I have been asked quite a few times:  "How did you learn to write?"    "Did you go to college or something?"  My fast answer to both questions is,   "No. I didn't even like high school, except for the "fun" I had."

But....you know I have given those two questions more thought as of late.  I have changed my answer.  "Yes, I did go to college, just not the one with all those big buildings, dorm rooms, and huge classrooms with a professor standing down in front.  In my college, I didn't learn to be a doctor, a nurse, an engineer, or a teacher.  In my college, I learned to forgive and to forget.  I learned how to say good bye to grudges.  I learned how to break down walls and let love and compassion flow into my heart.  I learned to accept myself and be thankful for the place God has put me in.  I learned to see the beauty all around me, and be thankful for all things, even the smallest little thing.  I learned how to choose to think positive and to speak positive.

Do you know what?  I will never "graduate"!!  I will always be going to this college!!  Yes, I'm enrolled for a lifetime. 

I always use to think that I hated school.  I didn't appreciate studying.  But you know what?  I LOVE this school!!!  There is something around every corner.  I feel humbled when I say "this college has no tuition."  It is free to me because of the love and grace of God and the willingness of others to be used for my benefit.   For this I am eternally thankful.

I don't receive a 90%,  a 30% or a 50% grade.  I just get this happy feeling, or a peaceful feeling, or sometimes an uneasy or nervous feeling.  Sometimes a prayerful feeling or a feeling of deep concern.  This is how I'm graded. One of the best things about my college is that I'm the only student in  my class.  Lots of times it is just God and me.

My "classrooms" are a number of different places, and I love them all.  There is a special "spirit" in each one, a special lesson just for me.  God knows just what I need to become strong enough to face whatever is in my future.  Everyday He teaches me to trust just a little bit more.

Sometimes there is a feeling of uneasiness inside of me that just can't be quieted. A worry or concern.  When this happens I love to go out under the big open skies.  Sometimes I get busy.  I love to load up our weed whip with its tree blade and head to the pasture.  I can spend hours out there cutting little trees and piling them up. Smelling the fresh air, feeling the wind on my face, and the freedom of the open space just settles me down.  The thought comes to me,  "I made all of this that you see...so trust Me."

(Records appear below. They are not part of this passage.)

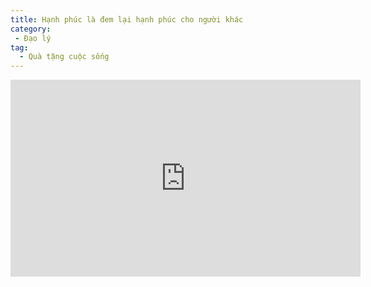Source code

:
 ```yaml
---
title: Hạnh phúc là đem lại hạnh phúc cho người khác
category:
 - Đạo lý
tag:
  - Quà tặng cuộc sống
---
```


<iframe width="560" height="315" src="https://www.youtube.com/embed/EYoBdmyT7wI?si=UdOhUvsJLZwreBNw&amp;start=49" title="YouTube video player" frameborder="0" allow="accelerometer; autoplay; clipboard-write; encrypted-media; gyroscope; picture-in-picture; web-share" referrerpolicy="strict-origin-when-cross-origin" allowfullscreen></iframe>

Sometimes I choose just to set.  Set out on the hillside, there in the grass, my legs bent at the knees and my arms wrapped around my knees.  I just set there, looking west as another day comes to a end.  I listen...a meadowlark calls to me from somewhere in the grasses.  I look off into the distance.  I see pasture grass waving in the breeze, a creek bed winding here and there with trees along its banks.  A old barb wire fence held up by hedge post, a worked field.  On and on my eyes roam while setting there in my "hillside" classroom. 

The sky turns a crimson red and orange as the sun is gone from sight, painting the tips of small clouds a pale pink.  Out of no where comes the call of a lone coyote, my beautiful "call of the wild."  Still I set as darkness falls around me now.  The first star appears in the darkening sky and I make a wish.

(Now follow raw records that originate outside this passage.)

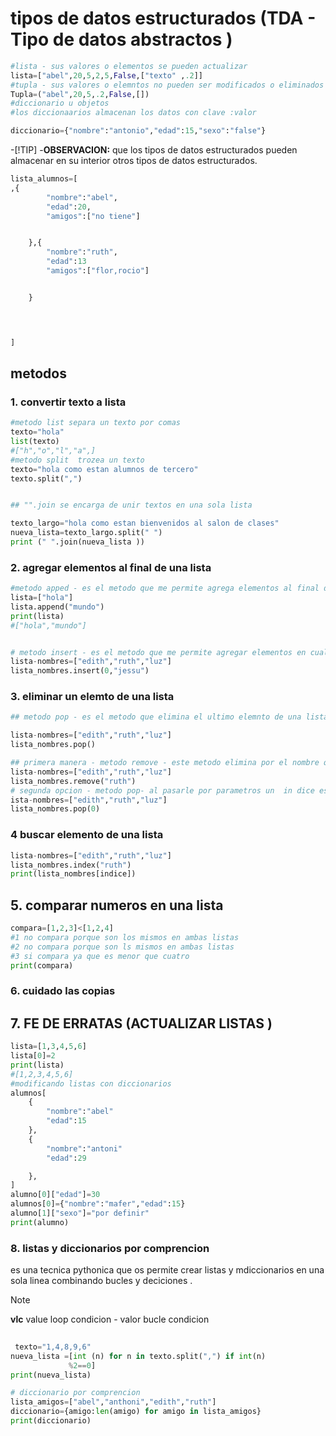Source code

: # tipos de datos estructurados (TDA - Tipo de datos abstractos )
```python
#lista - sus valores o elementos se pueden actualizar
lista=["abel",20,5,2,5,False,["texto" ,.2]]
#tupla - sus valores o elemntos no pueden ser modificados o eliminados 
Tupla=("abel",20,5,.2,False,[])
#diccionario u objetos 
#los diccionaarios almacenan los datos con clave :valor 

diccionario={"nombre":"antonio","edad":15,"sexo":"false"}


```
-[!TIP]
-**OBSERVACION:** que los tipos de datos estructurados pueden almacenar en su interior otros tipos de datos estructurados.

```python
lista_alumnos=[
,{
        "nombre":"abel",
        "edad":20,
        "amigos":["no tiene"]


    },{
        "nombre":"ruth",
        "edad":13
        "amigos":["flor,rocio"]


    }

    


]
```
## metodos
### 1. convertir texto a lista 
```python
#metodo list separa un texto por comas
texto="hola"
list(texto)
#["h","o","l","a",]
#metodo split  trozea un texto
texto="hola como estan alumnos de tercero"
texto.split(",")


## "".join se encarga de unir textos en una sola lista

texto_largo="hola como estan bienvenidos al salon de clases"
nueva_lista=texto_largo.split(" ")
print (" ".join(nueva_lista ))
```

### 2. agregar elementos al final de una lista
```python
#metodo apped - es el metodo que me permite agrega elementos al final de una lista.
lista=["hola"]
lista.append("mundo")
print(lista)
#["hola","mundo"]


# metodo insert - es el metodo que me permite agregar elementos en cualquier ubicacion de mi  lista
lista-nombres=["edith","ruth","luz"]
lista_nombres.insert(0,"jessu")
```
### 3. eliminar un elemto de una lista
```python
## metodo pop - es el metodo que elimina el ultimo elemnto de una lista es el contrario de append.si esque no le asignas ningun indice automaticamente te elimina el ultimo

lista-nombres=["edith","ruth","luz"]
lista_nombres.pop()

## primera manera - metodo remove - este metodo elimina por el nombre que coincida en un elemento 
lista-nombres=["edith","ruth","luz"]
lista_nombres.remove("ruth")
# segunda opcion - metodo pop- al pasarle por parametros un  in dice esten lo eliminara de la lista 
ista-nombres=["edith","ruth","luz"]
lista_nombres.pop(0)

```
### 4 buscar elemento de una lista 
```python
lista-nombres=["edith","ruth","luz"]
lista_nombres.index("ruth")
print(lista_nombres[indice])

```
## 5. comparar numeros en una lista 
```python
compara=[1,2,3]<[1,2,4]
#1 no compara porque son los mismos en ambas listas 
#2 no compara porque son ls mismos en ambas listas 
#3 si compara ya que es menor que cuatro
print(compara)

```
### 6. cuidado las copias

## 7. FE DE ERRATAS (ACTUALIZAR LISTAS )
```python
lista=[1,3,4,5,6]
lista[0]=2
print(lista)
#[1,2,3,4,5,6]
#modificando listas con diccionarios 
alumnos[
    {
        "nombre":"abel"
        "edad":15
    },
    {
        "nombre":"antoni"
        "edad":29

    },
]
alumno[0]["edad"]=30
alumnos[0]={"nombre":"mafer","edad":15} 
alumno[1]["sexo"]="por definir"  
print(alumno)   
```

### 8. listas y diccionarios por  comprencion 
es una tecnica pythonica que os permite crear listas y mdiccionarios en una sola linea combinando bucles y deciciones  .

 > [!NOTE]
 > **vlc** value loop condicion - valor bucle condicion 
 ```python
  
  texto="1,4,8,9,6"
nueva_lista =[int (n) for n in texto.split(",") if int(n)
              %2==0]
print(nueva_lista)

# diccionario por comprencion 
lista_amigos=["abel","anthoni","edith","ruth"]
 diccionario={amigo:len(amigo) for amigo in lista_amigos}
 print(diccionario)


```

Sometimes if I'm out there on the right night, the full moon rises up behind me.  That big bright ball of yellow is my friend.  Something about its soft romance light just makes me cry.  It makes everything around me look so at peace...even my heart.

Sometimes my classroom is right here in my own home, and my grandchildren are my professors.  Their simple acceptance of me, of their parents, or life itself, is so touching.  When they reach up and put their little hand in mine...so trusting. 

I have always been a grandma that would worry if I had the right things for them to play with when they would visit.  Of course this would bring an unrest.  Well the other day I was asking them what they would enjoy doing or playing with when they visit at Christmas.  This is what they told me:  "Grandma, don't worry so much, we just love to be with you.  We love to ride with Grandpa on the tractor and help you do your chores.  We love playing with our cousins.  We have fun just being at your house."  So in this "classroom" I learned you don't have to get a lot of things to have "fun".  They just want to be close to you, swim in the old stock tank, or have fun in the snow, or slide on the ice with Grandpa, or take a snow ride on the old tire behind the four wheeler, little cheeks all red and rosy, hot cocoa waiting in the warm kitchen.

Have you ever laid in bed at night with your window curtains open?  All is dark around you. You lay in the quiet and  all of a sudden you hear a low rumble in the distance.  The lightening lights up the sky, then another clap of thunder...on and on it goes until it fades away in the distance.  Have you stepped outside after a rain storm?  The sun is just peeking out from under the cloud.  It turns the clouds a dark blue and tints the tree tips with yellow and gold.  Overhead spreads, in a perfect arch a bright beautiful double rainbow.  You can make out its colors there in the clouds. God's perfect creation, and one of my special "classrooms". 

Then there is the class I take late at night after my husband is fast asleep.  I love to get my portable CD player.  I plug in the earphones and put in a CD of hymns.  I turn it on low and there I lay, all still and quiet, soft  music playing in my ears and beautiful reassuring words filling my mind and heart.  It calms me. It comforts me until I fall asleep all wrapped up in its beautiful sound.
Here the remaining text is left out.